If you listen to the droning on of the headlines, then you’ll reckon that small business is dead.
And yes, some of it is. But most is not.
They’re adapting. They’re fighting.
There will always be a small fraction that is unhappy. We all get our turn in that barrel.
But like I suggested, good news is brewing:
Once again, the key points of the data are provided first above - with the "surprise" obvious in the headline instruction below – “Oh, ye of little faith..."
Describing it as "stunning" may be overkill, but we all know the media rarely exaggerates so we will let them pass on this one.
And it’s not just small business.
Beneath all the negative chatter, ISM Manufacturing data is already back in solid expansion mode.

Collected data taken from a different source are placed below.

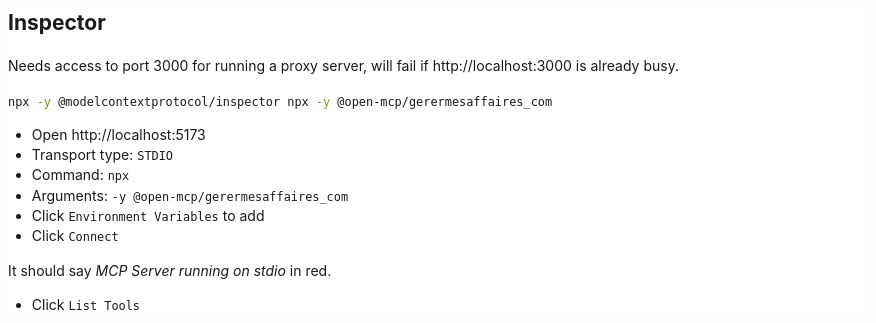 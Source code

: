 ## Inspector

Needs access to port 3000 for running a proxy server, will fail if http://localhost:3000 is already busy.

```bash
npx -y @modelcontextprotocol/inspector npx -y @open-mcp/gerermesaffaires_com
```

- Open http://localhost:5173
- Transport type: `STDIO`
- Command: `npx`
- Arguments: `-y @open-mcp/gerermesaffaires_com`
- Click `Environment Variables` to add
- Click `Connect`

It should say _MCP Server running on stdio_ in red.

- Click `List Tools`

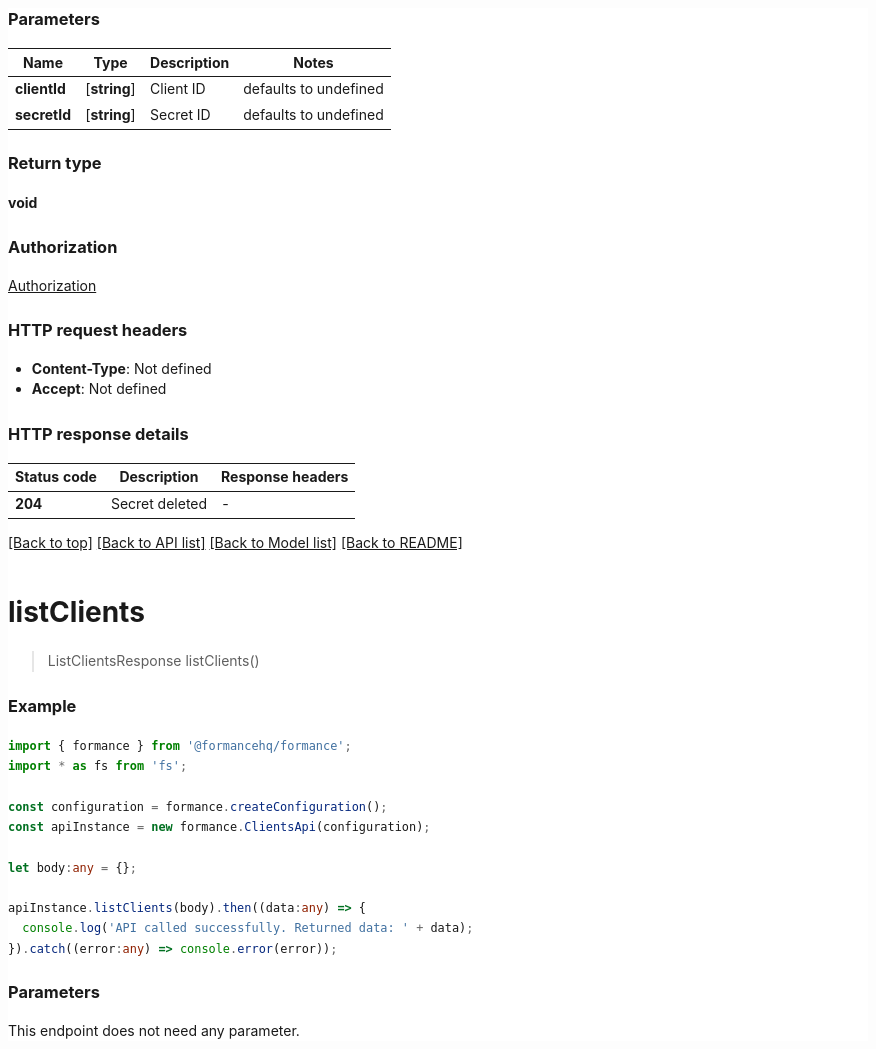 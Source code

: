 
### Parameters

Name | Type | Description  | Notes
------------- | ------------- | ------------- | -------------
 **clientId** | [**string**] | Client ID | defaults to undefined
 **secretId** | [**string**] | Secret ID | defaults to undefined


### Return type

**void**

### Authorization

[Authorization](README.md#Authorization)

### HTTP request headers

 - **Content-Type**: Not defined
 - **Accept**: Not defined


### HTTP response details
| Status code | Description | Response headers |
|-------------|-------------|------------------|
**204** | Secret deleted |  -  |

[[Back to top]](#) [[Back to API list]](README.md#documentation-for-api-endpoints) [[Back to Model list]](README.md#documentation-for-models) [[Back to README]](README.md)

# **listClients**
> ListClientsResponse listClients()


### Example


```typescript
import { formance } from '@formancehq/formance';
import * as fs from 'fs';

const configuration = formance.createConfiguration();
const apiInstance = new formance.ClientsApi(configuration);

let body:any = {};

apiInstance.listClients(body).then((data:any) => {
  console.log('API called successfully. Returned data: ' + data);
}).catch((error:any) => console.error(error));
```


### Parameters
This endpoint does not need any parameter.
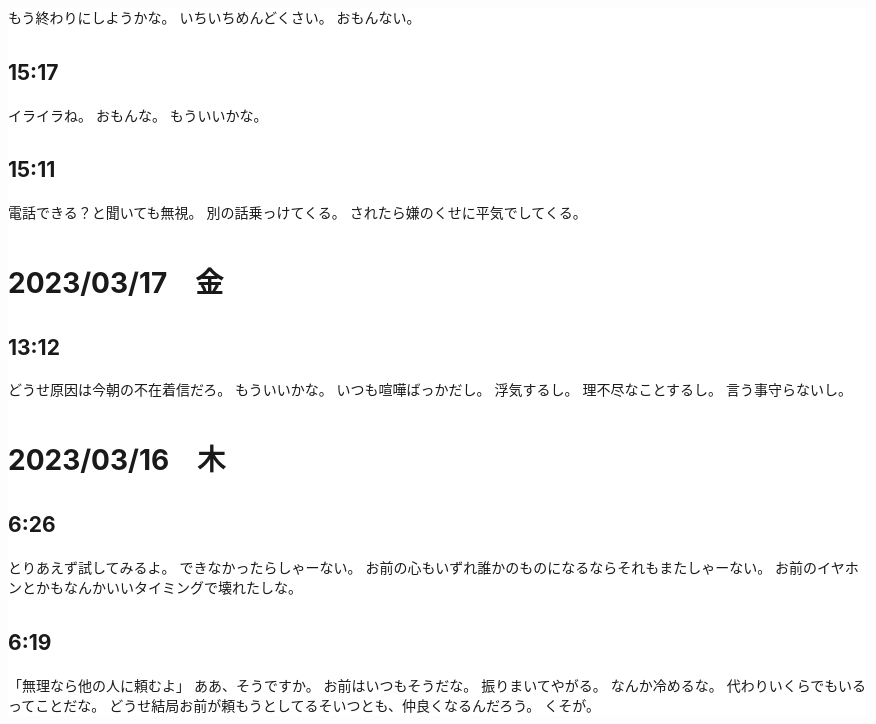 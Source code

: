 もう終わりにしようかな。
いちいちめんどくさい。
おもんない。

## 15:17

イライラね。
おもんな。
もういいかな。

## 15:11

電話できる？と聞いても無視。
別の話乗っけてくる。
されたら嫌のくせに平気でしてくる。


# 2023/03/17　金

## 13:12

どうせ原因は今朝の不在着信だろ。
もういいかな。
いつも喧嘩ばっかだし。
浮気するし。
理不尽なことするし。
言う事守らないし。


# 2023/03/16　木

## 6:26

とりあえず試してみるよ。
できなかったらしゃーない。
お前の心もいずれ誰かのものになるならそれもまたしゃーない。
お前のイヤホンとかもなんかいいタイミングで壊れたしな。

## 6:19

「無理なら他の人に頼むよ」
ああ、そうですか。
お前はいつもそうだな。
振りまいてやがる。
なんか冷めるな。
代わりいくらでもいるってことだな。
どうせ結局お前が頼もうとしてるそいつとも、仲良くなるんだろう。
くそが。
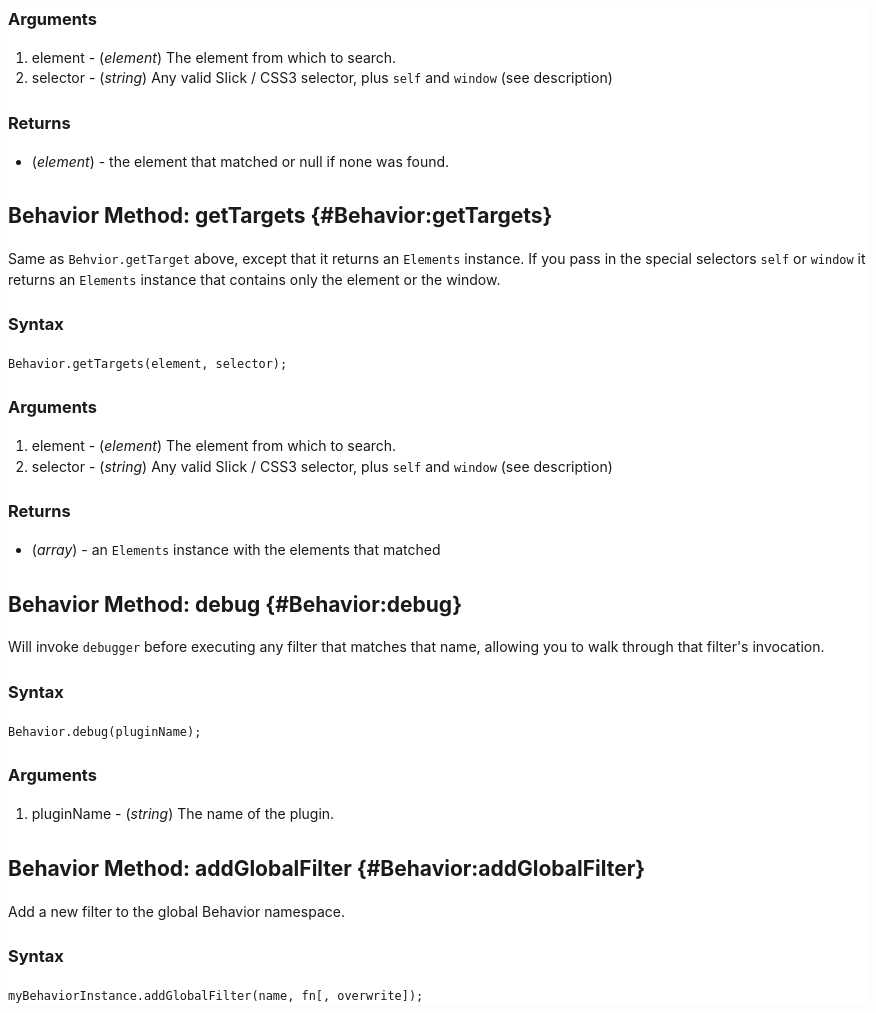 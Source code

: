 ### Arguments

1. element - (*element*) The element from which to search.
2. selector - (*string*) Any valid Slick / CSS3 selector, plus `self` and `window` (see description)

### Returns

* (*element*) - the element that matched or null if none was found.

Behavior Method: getTargets {#Behavior:getTargets}
--------------------------------------------------

Same as `Behvior.getTarget` above, except that it returns an `Elements` instance. If you pass in the special
selectors `self` or `window` it returns an `Elements` instance that contains only the element or the window.

### Syntax

	Behavior.getTargets(element, selector);

### Arguments

1. element - (*element*) The element from which to search.
2. selector - (*string*) Any valid Slick / CSS3 selector, plus `self` and `window` (see description)

### Returns

* (*array*) - an `Elements` instance with the elements that matched

Behavior Method: debug {#Behavior:debug}
--------------------------------------------------

Will invoke `debugger` before executing any filter that matches that name, allowing you to walk through that filter's invocation.

### Syntax

	Behavior.debug(pluginName);

### Arguments

1. pluginName - (*string*) The name of the plugin.


Behavior Method: addGlobalFilter {#Behavior:addGlobalFilter}
--------------------------------------------------

Add a new filter to the global Behavior namespace.

### Syntax

	myBehaviorInstance.addGlobalFilter(name, fn[, overwrite]);


[Options]: http://mootools.net/docs/core/Class/Class.Extras#Options
[Events]: http://mootools.net/docs/core/Class/Class.Extras#Events
[Behavior.Filter]: #Behavior.Filter
[BehaviorAPI]: BehaviorAPI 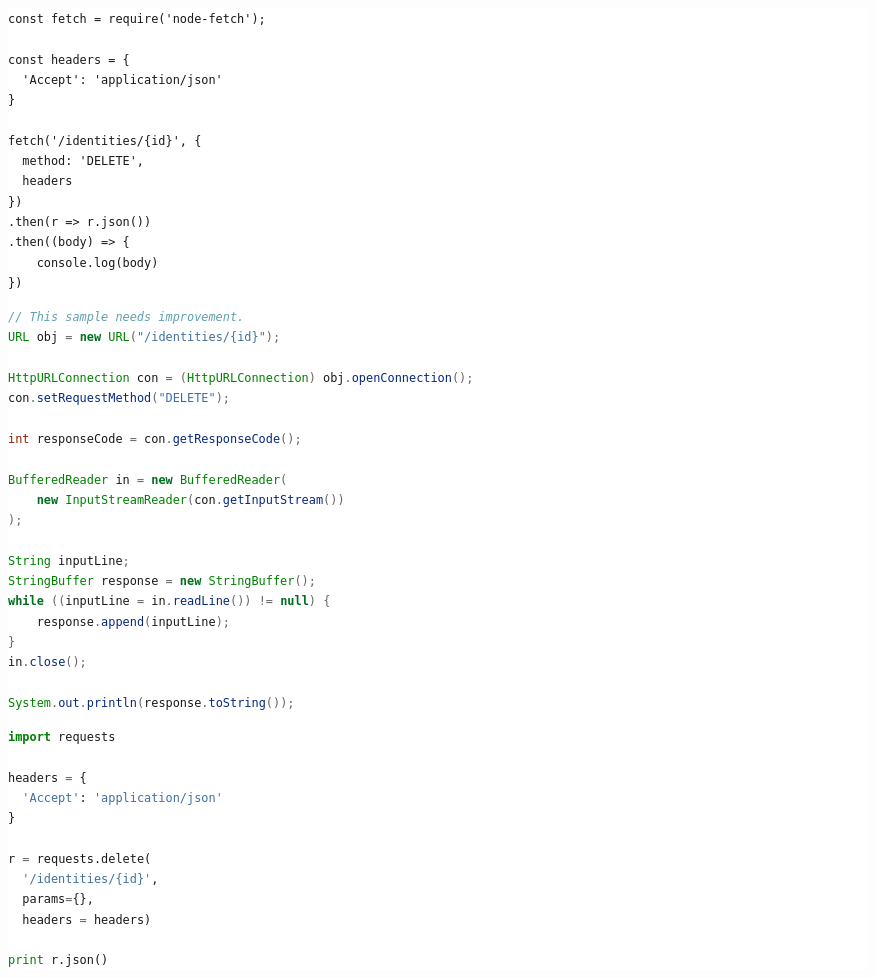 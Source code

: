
 ```nodejs
const fetch = require('node-fetch');

const headers = {
  'Accept': 'application/json'
}

fetch('/identities/{id}', {
  method: 'DELETE',
  headers
})
.then(r => r.json())
.then((body) => {
    console.log(body)
})
```

</div>
<div class="tab-pane" role="tabpanel"  id="tab-deleteIdentity-java">

```java
// This sample needs improvement.
URL obj = new URL("/identities/{id}");

HttpURLConnection con = (HttpURLConnection) obj.openConnection();
con.setRequestMethod("DELETE");

int responseCode = con.getResponseCode();

BufferedReader in = new BufferedReader(
    new InputStreamReader(con.getInputStream())
);

String inputLine;
StringBuffer response = new StringBuffer();
while ((inputLine = in.readLine()) != null) {
    response.append(inputLine);
}
in.close();

System.out.println(response.toString());
```

</div>
<div class="tab-pane" role="tabpanel"  id="tab-deleteIdentity-python">

```python
import requests

headers = {
  'Accept': 'application/json'
}

r = requests.delete(
  '/identities/{id}',
  params={},
  headers = headers)

print r.json()
```
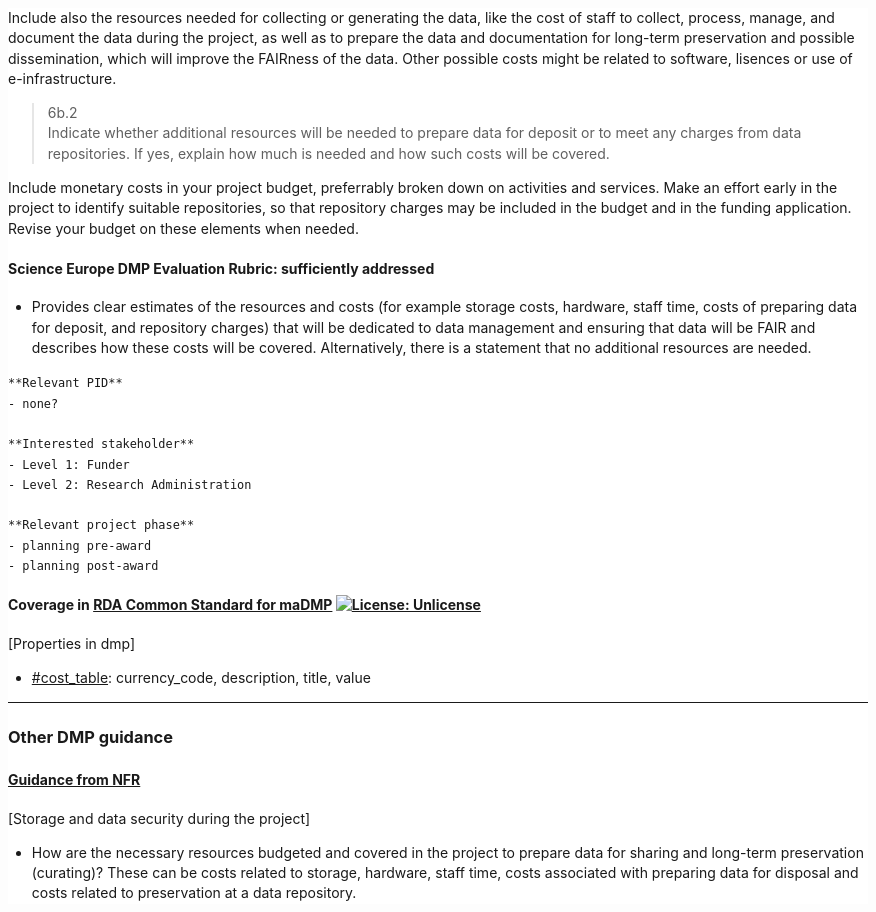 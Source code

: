 Include also the resources needed for collecting or generating the data, like the cost of staff to collect, process, manage, and document the data during the project, as well as to prepare the data and documentation for long-term preservation and possible dissemination, which will improve the FAIRness of the data. Other possible costs might be related to software, lisences or use of e-infrastructure.

> 6b.2\
> Indicate whether additional resources will be needed to prepare data for deposit or to meet any charges from data repositories. If yes, explain how much is needed and how such costs will be covered.

Include monetary costs in your project budget, preferrably broken down on activities and services. Make an effort early in the project to identify suitable repositories, so that repository charges may be included in the budget and in the funding application. Revise your budget on these elements when needed.

#### Science Europe DMP Evaluation Rubric: sufficiently addressed
- Provides clear estimates of the resources and costs (for example storage costs, hardware, staff time, costs of preparing data for deposit, and repository charges) that will be dedicated to data management and ensuring that data will be FAIR and describes how these costs will be covered. Alternatively, there is a statement that no additional resources are needed.

```
**Relevant PID**
- none?

**Interested stakeholder**
- Level 1: Funder
- Level 2: Research Administration

**Relevant project phase**
- planning pre-award
- planning post-award
```

#### Coverage in [RDA Common Standard for maDMP](http://doi.org/10.15497/rda00039) [![License: Unlicense](https://img.shields.io/badge/license-Unlicense-blue.svg)](http://unlicense.org/)
[Properties in dmp]
- [#cost_table](https://github.com/RDA-DMP-Common/RDA-DMP-Common-Standard#cost_table): currency_code, description, title, value

---

### Other DMP guidance

#### [Guidance from NFR](https://www.forskningsradet.no/en/research-policy-strategy/open-science/research-data/)
[Storage and data security during the project]
- How are the necessary resources budgeted and covered in the project to prepare data for sharing and long-term preservation (curating)? These can be costs related to storage, hardware, staff time, costs associated with preparing data for disposal and costs related to preservation at a data repository.
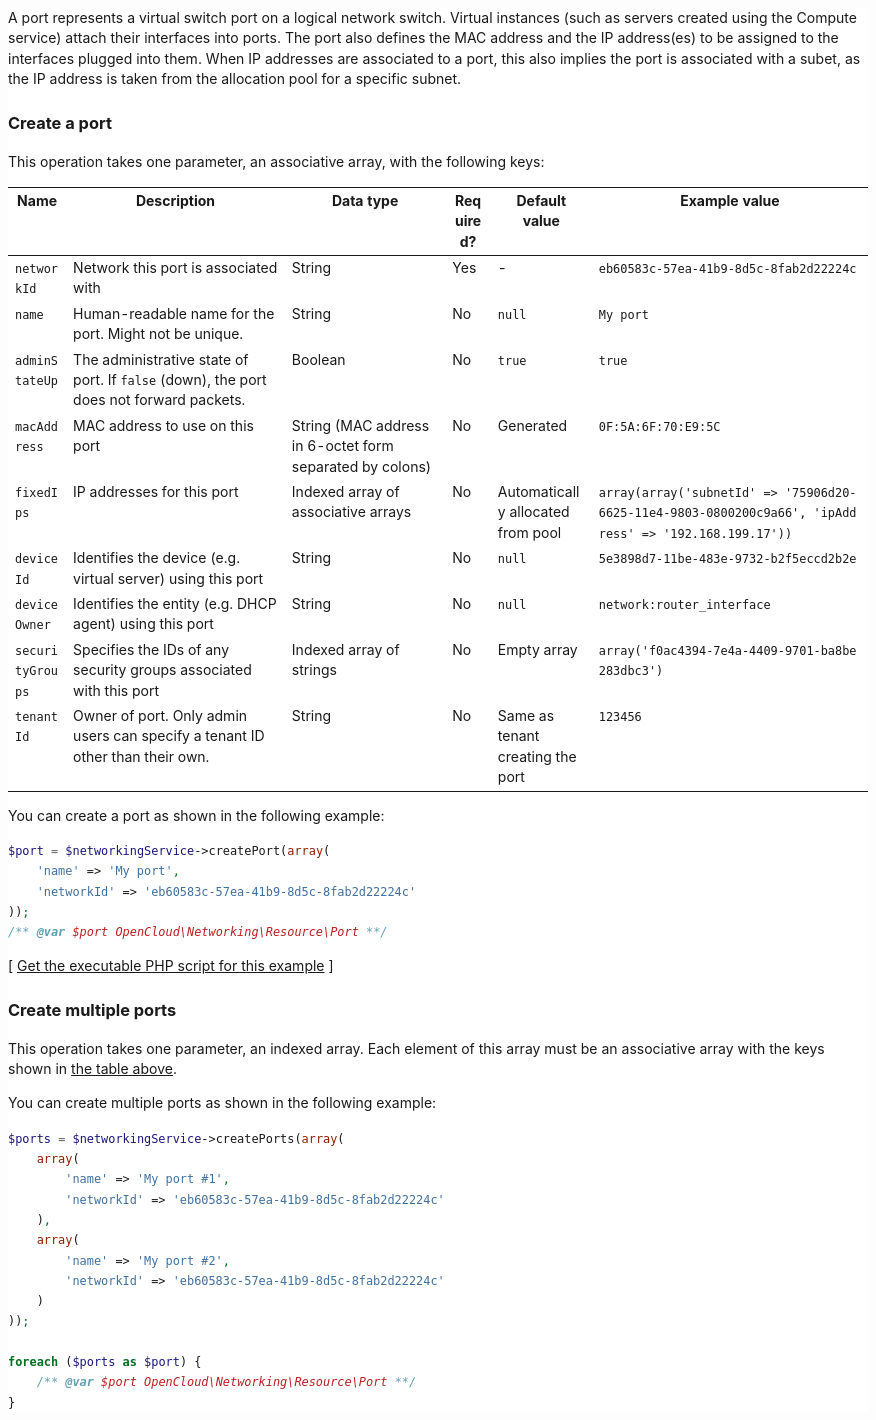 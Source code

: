 A port represents a virtual switch port on a logical network switch. Virtual instances (such as servers created using the Compute service) attach their interfaces into ports. The port also defines the MAC address and the IP address(es) to be assigned to the interfaces plugged into them. When IP addresses are associated to a port, this also implies the port is associated with a subet, as the IP address is taken from the allocation pool for a specific subnet.

### Create a port

This operation takes one parameter, an associative array, with the following keys:

| Name | Description | Data type | Required? | Default value | Example value |
| ---- | ----------- | --------- | --------- | ------------- | ------------- |
| `networkId` | Network this port is associated with | String | Yes | - | `eb60583c-57ea-41b9-8d5c-8fab2d22224c` |
| `name` | Human-readable name for the port. Might not be unique. | String | No | `null` | `My port` |
| `adminStateUp` | The administrative state of port. If `false` (down), the port does not forward packets. | Boolean | No | `true` | `true` |
| `macAddress` | MAC address to use on this port | String (MAC address in 6-octet form separated by colons) | No | Generated | `0F:5A:6F:70:E9:5C` |
| `fixedIps` | IP addresses for this port | Indexed array of associative arrays | No | Automatically allocated from pool | `array(array('subnetId' => '75906d20-6625-11e4-9803-0800200c9a66', 'ipAddress' => '192.168.199.17'))` |
| `deviceId` | Identifies the device (e.g. virtual server) using this port | String | No | `null` | `5e3898d7-11be-483e-9732-b2f5eccd2b2e` |
| `deviceOwner` | Identifies the entity (e.g. DHCP agent) using this port | String | No | `null` | `network:router_interface` |
| `securityGroups` | Specifies the IDs of any security groups associated with this port | Indexed array of strings | No | Empty array | `array('f0ac4394-7e4a-4409-9701-ba8be283dbc3')` |
| `tenantId` | Owner of port. Only admin users can specify a tenant ID other than their own. | String | No | Same as tenant creating the port | `123456` |

You can create a port as shown in the following example:

```php
$port = $networkingService->createPort(array(
    'name' => 'My port',
    'networkId' => 'eb60583c-57ea-41b9-8d5c-8fab2d22224c'
));
/** @var $port OpenCloud\Networking\Resource\Port **/
```

[ [Get the executable PHP script for this example](/samples/Networking/create-port.php) ]

### Create multiple ports

This operation takes one parameter, an indexed array. Each element of this array must
be an associative array with the keys shown in [the table above](#create-a-port).

You can create multiple ports as shown in the following example:

```php
$ports = $networkingService->createPorts(array(
    array(
        'name' => 'My port #1',
        'networkId' => 'eb60583c-57ea-41b9-8d5c-8fab2d22224c'
    ),
    array(
        'name' => 'My port #2',
        'networkId' => 'eb60583c-57ea-41b9-8d5c-8fab2d22224c'
    )
));

foreach ($ports as $port) {
    /** @var $port OpenCloud\Networking\Resource\Port **/
}
```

As we covered in our review call above, we should expand a steady stream of a return of manufacturing to our shores - for years ahead.
It’s a very positive step for the US for sure. And don't let anyone scare you into believing something else:
But It's Not All Shiny and Clean
To be fair, we all must remember that opportunity doesn't come gift wrapped in the world of long-term wealth management.
The path is often interrupted by left-field events. And it takes work, patience, discipline and flexibility to withstand the storms each and every time.
The summer churn is evident internally over the last few days.
The front-runners of the Barbell Economy™ are taking a breather, which is a good thing as hinted at for a few weeks now.
You don't want things to go straight up...and we should all know by now, the guys in the front get the arrows first.
Here is the internal sector chop of the last week or so:
The Latest Jobs Data...
For the first time in the last 21 weeks, jobless claims dropped below a million (963K), which was solidly below consensus forecasts for 1.1 million.
Continuing claims also came in lower than expected but by a narrower margin.
Let's not sugar-coat it at all: 963K is still high by all historical comparisons outside of the last several months, but it indicates a continuation of a move in the right direction. Remember...better or worse and "next", not "now."
On the political front, this data likely only causes more vitriol to flow.
If "more stimulus" talk was going to demand a sense of urgency to get Democrats and Republicans to come to an agreement, the stock market closing back in on record highs - and now jobless claims easing back below a million - aren't providing supportive ammunition.
The fight is sure to rage on...please work hard to ignore it.